MVRDV Grabs Top Spot in Chengdu for Cultural Center and Offices

MVRDV’S Competition-Winning Design For Tianfu Software Park

MVRDV emerged victorious in the competition to craft two structures within Chengdu’s Tianfu Software Park, featuring a striking 150-meter-tall tower that stands as the focal point of the campus. One corner of this tower houses a full-height atrium adorned with lush cascading greenery, integral to the building’s climate and ventilation system. Additionally, MVRDV’s design extends to a four-story cultural center on the campus, encompassing an art museum, conference hall, library, and exhibition space. The cultural center boasts a faceted sloping form that encourages visitors to explore its green roof and terraced interior.

MVRDV

© ATCHAIN / MVRDV

Chengdu High-Tech Investment Group spearheads the project’s development, set to house companies specializing in 5G, AI, big data, Satellite Internet, and other high-tech domains. Positioned in the southeast of Chengdu, the site rests on the cusp of the city’s urban expansion and a hilly rural expanse. This juncture between urban and natural landscapes and the Chengdu government’s “park city” initiative is a pivotal point of origin for the design. The concept introduces green elements that stretch from nearby green spaces into the buildings. This green feature extends upwards in the office tower, shaping the atrium. Simultaneously, the cultural center witnesses a proliferation of greenery over its roof.

MVRDV

© ATCHAIN / MVRDV

MVRDV has carefully shaped the office tower to enhance the efficiency of its floor plates and optimize panoramic views of the eastern mountains. The atrium is a semi-outdoor space, open at its base, where sweeping lines gradually blend with a shopping podium and are enclosed by a mesh façade. This architectural approach aligns with the building’s climate strategy, utilizing the atrium as a buffer zone that facilitates passive cross-ventilation through the mesh and openable panels in the opposite facades. This design minimizes solar gain within the office spaces and shades the terraces, thereby reducing the building’s cooling requirements and overall energy consumption.

MVRDV

© ATCHAIN / MVRDV

MVRDV designed the Culture Centre to fit the triangular shape of its site.

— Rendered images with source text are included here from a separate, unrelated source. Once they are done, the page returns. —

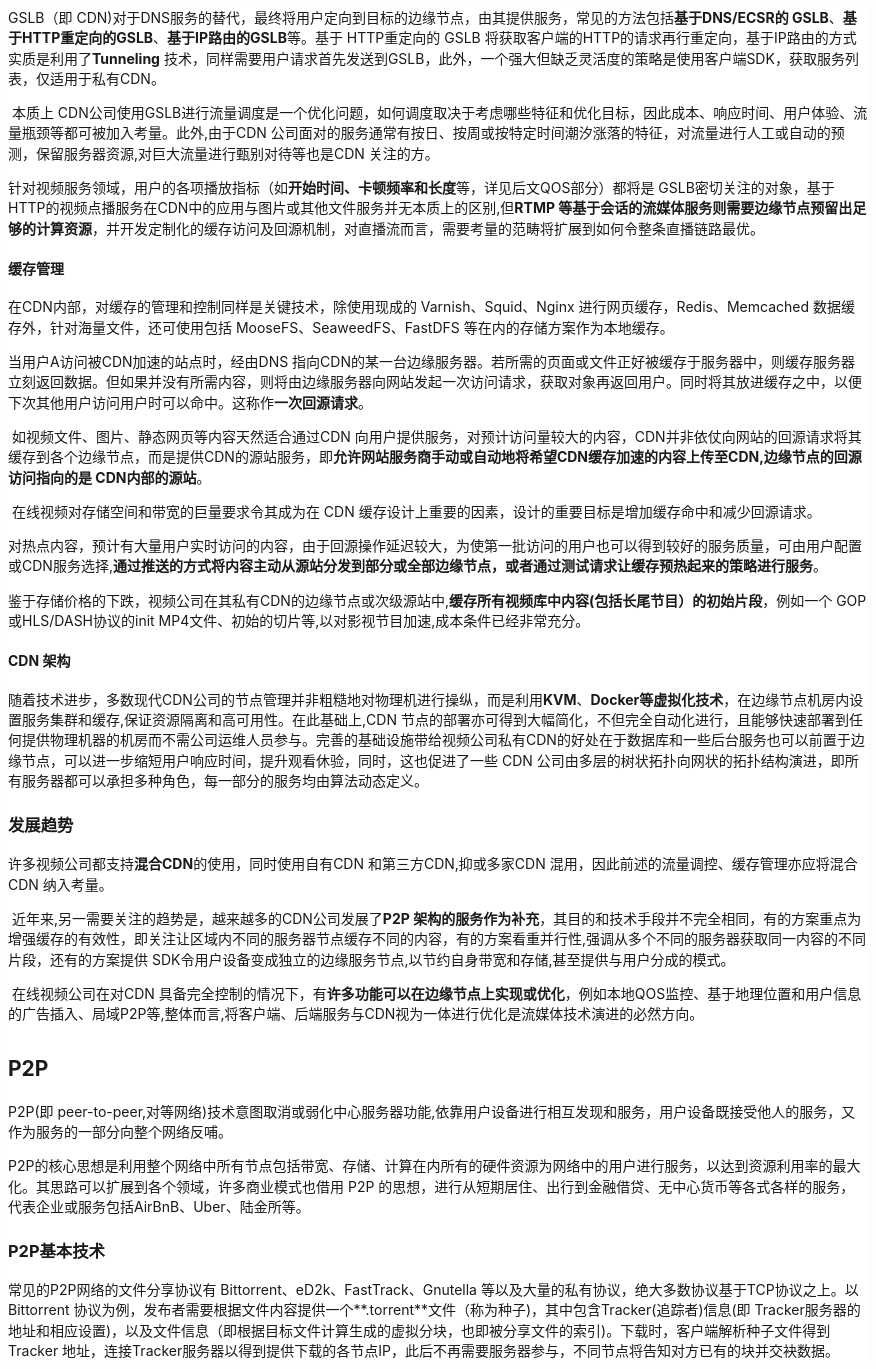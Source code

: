 GSLB（即 CDN)对于DNS服务的替代，最终将用户定向到目标的边缘节点，由其提供服务，常见的方法包括**基于DNS/ECSR的 GSLB**、**基于HTTP重定向的GSLB**、**基于IP路由的GSLB**等。基于 HTTP重定向的 GSLB 将获取客户端的HTTP的请求再行重定向，基于IP路由的方式实质是利用了**Tunneling** 技术，同样需要用户请求首先发送到GSLB，此外，一个强大但缺乏灵活度的策略是使用客户端SDK，获取服务列表，仅适用于私有CDN。

​	本质上 CDN公司使用GSLB进行流量调度是一个优化问题，如何调度取决于考虑哪些特征和优化目标，因此成本、响应时间、用户体验、流量瓶颈等都可被加入考量。此外,由于CDN 公司面对的服务通常有按日、按周或按特定时间潮汐涨落的特征，对流量进行人工或自动的预测，保留服务器资源,对巨大流量进行甄别对待等也是CDN 关注的方。

​	针对视频服务领域，用户的各项播放指标（如**开始时间、卡顿频率和长度**等，详见后文QOS部分）都将是 GSLB密切关注的对象，基于 HTTP的视频点播服务在CDN中的应用与图片或其他文件服务并无本质上的区别,但**RTMP 等基于会话的流媒体服务则需要边缘节点预留出足够的计算资源**，并开发定制化的缓存访问及回源机制，对直播流而言，需要考量的范畴将扩展到如何令整条直播链路最优。

#### 缓存管理

在CDN内部，对缓存的管理和控制同样是关键技术，除使用现成的 Varnish、Squid、Nginx 进行网页缓存，Redis、Memcached 数据缓存外，针对海量文件，还可使用包括 MooseFS、SeaweedFS、FastDFS 等在内的存储方案作为本地缓存。

当用户A访问被CDN加速的站点时，经由DNS 指向CDN的某一台边缘服务器。若所需的页面或文件正好被缓存于服务器中，则缓存服务器立刻返回数据。但如果并没有所需内容，则将由边缘服务器向网站发起一次访问请求，获取对象再返回用户。同时将其放进缓存之中，以便下次其他用户访问用户时可以命中。这称作**一次回源请求**。

​	如视频文件、图片、静态网页等内容天然适合通过CDN 向用户提供服务，对预计访问量较大的内容，CDN并非依仗向网站的回源请求将其缓存到各个边缘节点，而是提供CDN的源站服务，即**允许网站服务商手动或自动地将希望CDN缓存加速的内容上传至CDN,边缘节点的回源访问指向的是 CDN内部的源站**。

​	在线视频对存储空间和带宽的巨量要求令其成为在 CDN 缓存设计上重要的因素，设计的重要目标是增加缓存命中和减少回源请求。

​	对热点内容，预计有大量用户实时访问的内容，由于回源操作延迟较大，为使第一批访问的用户也可以得到较好的服务质量，可由用户配置或CDN服务选择,**通过推送的方式将内容主动从源站分发到部分或全部边缘节点，或者通过测试请求让缓存预热起来的策略进行服务**。

​	鉴于存储价格的下跌，视频公司在其私有CDN的边缘节点或次级源站中,**缓存所有视频库中内容(包括长尾节目）的初始片段**，例如一个 GOP或HLS/DASH协议的init MP4文件、初始的切片等,以对影视节目加速,成本条件已经非常充分。

#### CDN 架构

随着技术进步，多数现代CDN公司的节点管理并非粗糙地对物理机进行操纵，而是利用**KVM**、**Docker等虚拟化技术**，在边缘节点机房内设置服务集群和缓存,保证资源隔离和高可用性。在此基础上,CDN 节点的部署亦可得到大幅简化，不但完全自动化进行，且能够快速部署到任何提供物理机器的机房而不需公司运维人员参与。完善的基础设施带给视频公司私有CDN的好处在于数据库和一些后台服务也可以前置于边缘节点，可以进一步缩短用户响应时间，提升观看休验，同时，这也促进了一些 CDN 公司由多层的树状拓扑向网状的拓扑结构演进，即所有服务器都可以承担多种角色，每一部分的服务均由算法动态定义。

### 发展趋势

许多视频公司都支持**混合CDN**的使用，同时使用自有CDN 和第三方CDN,抑或多家CDN 混用，因此前述的流量调控、缓存管理亦应将混合CDN 纳入考量。

​	近年来,另一需要关注的趋势是，越来越多的CDN公司发展了**P2P 架构的服务作为补充**，其目的和技术手段并不完全相同，有的方案重点为增强缓存的有效性，即关注让区域内不同的服务器节点缓存不同的内容，有的方案看重并行性,强调从多个不同的服务器获取同一内容的不同片段，还有的方案提供 SDK令用户设备变成独立的边缘服务节点,以节约自身带宽和存储,甚至提供与用户分成的模式。

​	在线视频公司在对CDN 具备完全控制的情况下，有**许多功能可以在边缘节点上实现或优化**，例如本地QOS监控、基于地理位置和用户信息的广告插入、局域P2P等,整体而言,将客户端、后端服务与CDN视为一体进行优化是流媒体技术演进的必然方向。

## P2P

P2P(即 peer-to-peer,对等网络)技术意图取消或弱化中心服务器功能,依靠用户设备进行相互发现和服务，用户设备既接受他人的服务，又作为服务的一部分向整个网络反哺。

P2P的核心思想是利用整个网络中所有节点包括带宽、存储、计算在内所有的硬件资源为网络中的用户进行服务，以达到资源利用率的最大化。其思路可以扩展到各个领域，许多商业模式也借用 P2P 的思想，进行从短期居住、出行到金融借贷、无中心货币等各式各样的服务，代表企业或服务包括AirBnB、Uber、陆金所等。

### P2P基本技术

常见的P2P网络的文件分享协议有 Bittorrent、eD2k、FastTrack、Gnutella 等以及大量的私有协议，绝大多数协议基于TCP协议之上。以 Bittorrent 协议为例，发布者需要根据文件内容提供一个**.torrent**文件（称为种子)，其中包含Tracker(追踪者)信息(即 Tracker服务器的地址和相应设置)，以及文件信息（即根据目标文件计算生成的虚拟分块，也即被分享文件的索引)。下载时，客户端解析种子文件得到Tracker 地址，连接Tracker服务器以得到提供下载的各节点IP，此后不再需要服务器参与，不同节点将告知对方已有的块并交袂数据。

They used a stepped arrangement to stack various programs and create terraces that face the park. A green roof with faceted triangular panels covers the inside of the terraces. This creates a semi-outdoor atrium space that extends over the interior spaces. MVRDV lifted panels at some points along the roof’s edges to make glazed clerestory windows. This allows daylight to penetrate the interior. The roof is a miniature park with public plazas, a continuous pathway, and many green planters. This extends the landscape on top of the sloping building.